Review for Ultimate Life Forms

Ultimate Life Forms

(#) Catachresis 2006-03-15

Hey. I'm the one who meta-rated 'Train Wreck' on your fic, and I'll tell you why. For starters the prologue is completely unecessary. Not only is it told very blandly, but it should be embedded into the story itself. If it was embedded into the story it could better relate the actions of the past with those of the present.
Secondly, the writing tends to stray in odd places. For instance, when Tails opens the door for Sonic (Shadow), Tails comments on Amy. While the 'maybe it was Amy' does reference her, that is still no reason to go on a long tangent on how Amy clings to Sonic when she is obviously not there, not importnat, and no clinging action is occuring.
The final thing that irked me from a casual read was how the story fell into 'telling but not showing'. For example 'Sonic wasn't the type to get angry easily, but apparently this black hedgehog had found a way to do it.' Big deal. How did Sonic get mad? Show us how he got mad instead of telling us. Did his shoulders shake? Body temperature rise?
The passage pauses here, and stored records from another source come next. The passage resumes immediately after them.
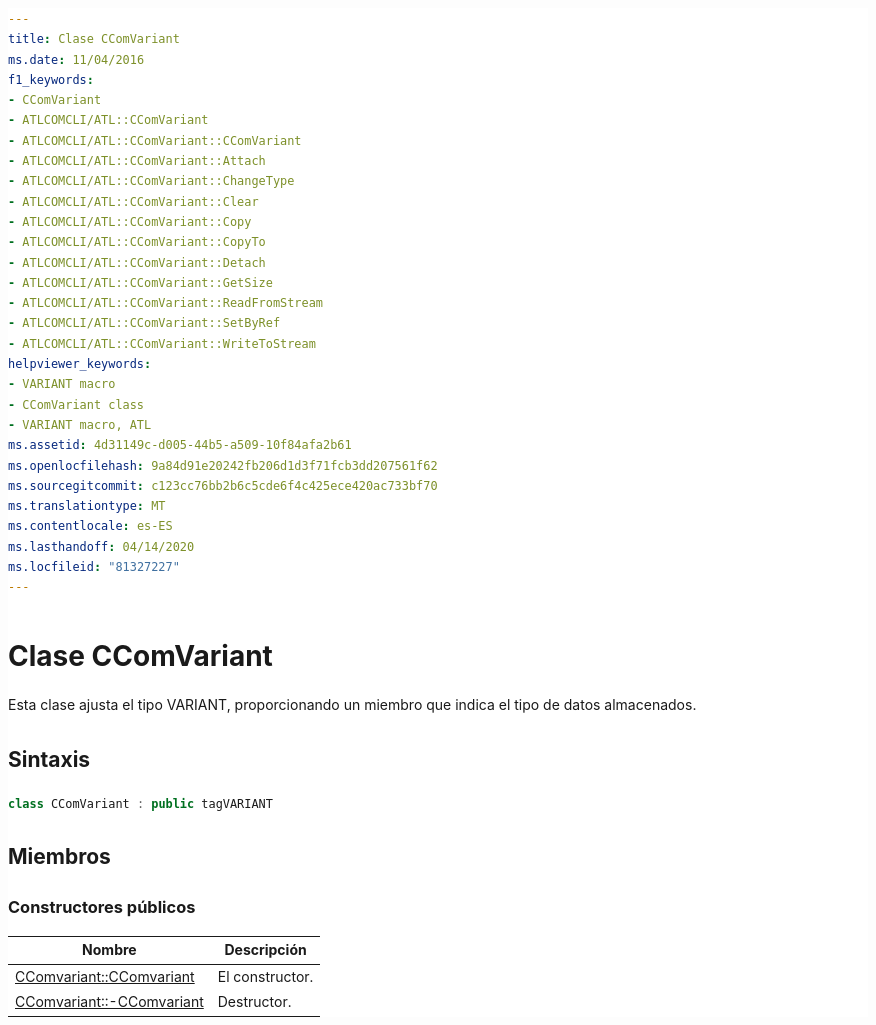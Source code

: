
 ```yaml
---
title: Clase CComVariant
ms.date: 11/04/2016
f1_keywords:
- CComVariant
- ATLCOMCLI/ATL::CComVariant
- ATLCOMCLI/ATL::CComVariant::CComVariant
- ATLCOMCLI/ATL::CComVariant::Attach
- ATLCOMCLI/ATL::CComVariant::ChangeType
- ATLCOMCLI/ATL::CComVariant::Clear
- ATLCOMCLI/ATL::CComVariant::Copy
- ATLCOMCLI/ATL::CComVariant::CopyTo
- ATLCOMCLI/ATL::CComVariant::Detach
- ATLCOMCLI/ATL::CComVariant::GetSize
- ATLCOMCLI/ATL::CComVariant::ReadFromStream
- ATLCOMCLI/ATL::CComVariant::SetByRef
- ATLCOMCLI/ATL::CComVariant::WriteToStream
helpviewer_keywords:
- VARIANT macro
- CComVariant class
- VARIANT macro, ATL
ms.assetid: 4d31149c-d005-44b5-a509-10f84afa2b61
ms.openlocfilehash: 9a84d91e20242fb206d1d3f71fcb3dd207561f62
ms.sourcegitcommit: c123cc76bb2b6c5cde6f4c425ece420ac733bf70
ms.translationtype: MT
ms.contentlocale: es-ES
ms.lasthandoff: 04/14/2020
ms.locfileid: "81327227"
---
```

# <a name="ccomvariant-class"></a>Clase CComVariant

Esta clase ajusta el tipo VARIANT, proporcionando un miembro que indica el tipo de datos almacenados.

## <a name="syntax"></a>Sintaxis

```cpp
class CComVariant : public tagVARIANT
```

## <a name="members"></a>Miembros

### <a name="public-constructors"></a>Constructores públicos

|Nombre|Descripción|
|----------|-----------------|
|[CComvariant::CComvariant](#ccomvariant)|El constructor.|
|[CComvariant::-CComvariant](#dtor)|Destructor.|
A growl escape his teeth? Another example 'The first time Shadow had made this demand, the fox had looked taken aback and confused. But this time he glared at Shadow with a resolve that surprised Shadow, for one so young.' It'd sound a lot better if I actually got a description of the encounter, rather than some observer's notes.

I read your profile on netraptor.org, and from it I can tell there's a passion for writing there. So take improvements from what I said and don't let what I said discourage you. You're good, but let me help you get better.



Author\'s Response: Thank you so much for reviewing. However, I agree with some of your concerns and disagree with others.As far as your first concern goes, the prologue, I agree with you. It was a bad idea that I came up with over a year ago when I was in a hurry. I'm trying to think of the best way to fix this problem without scratching the work that I've already done, and starting over. I know two chapters isn't allot, but I actually already have six. I just loaded them onto this sight yet.Next there's the fact that my wrighting style tends to wander. Well I disagree with you here. When I go around doing things my mind is rarely on the task at hand, unless I'm doing something new, that I'm not used to. So when the characters' mind wanders the narrator's description wanders. I don't think that this is a bad form of wrighting, but I am open to further discusion about it.Lastly you said that I should give a description of what's going on, besides the observer's notes. I think that this is a great idea, and will try to start implimenting it into my wrighting style. Even though I respect your opinion, I have gotten enough compliments on Fanfiction.net that I don't think I need to change my first six chapters to meet your satisfaction anytime in the forseeable future. I may change my story around some time, but I'd rather work on the next chapters in the story for the time being.Anyway thanks again for reviewing, and for being honest. I hope that nothing I've said offended you, and if it did, please accept my apologies.I'll be checking out your stories sometime.God bless you.I am the Eggman!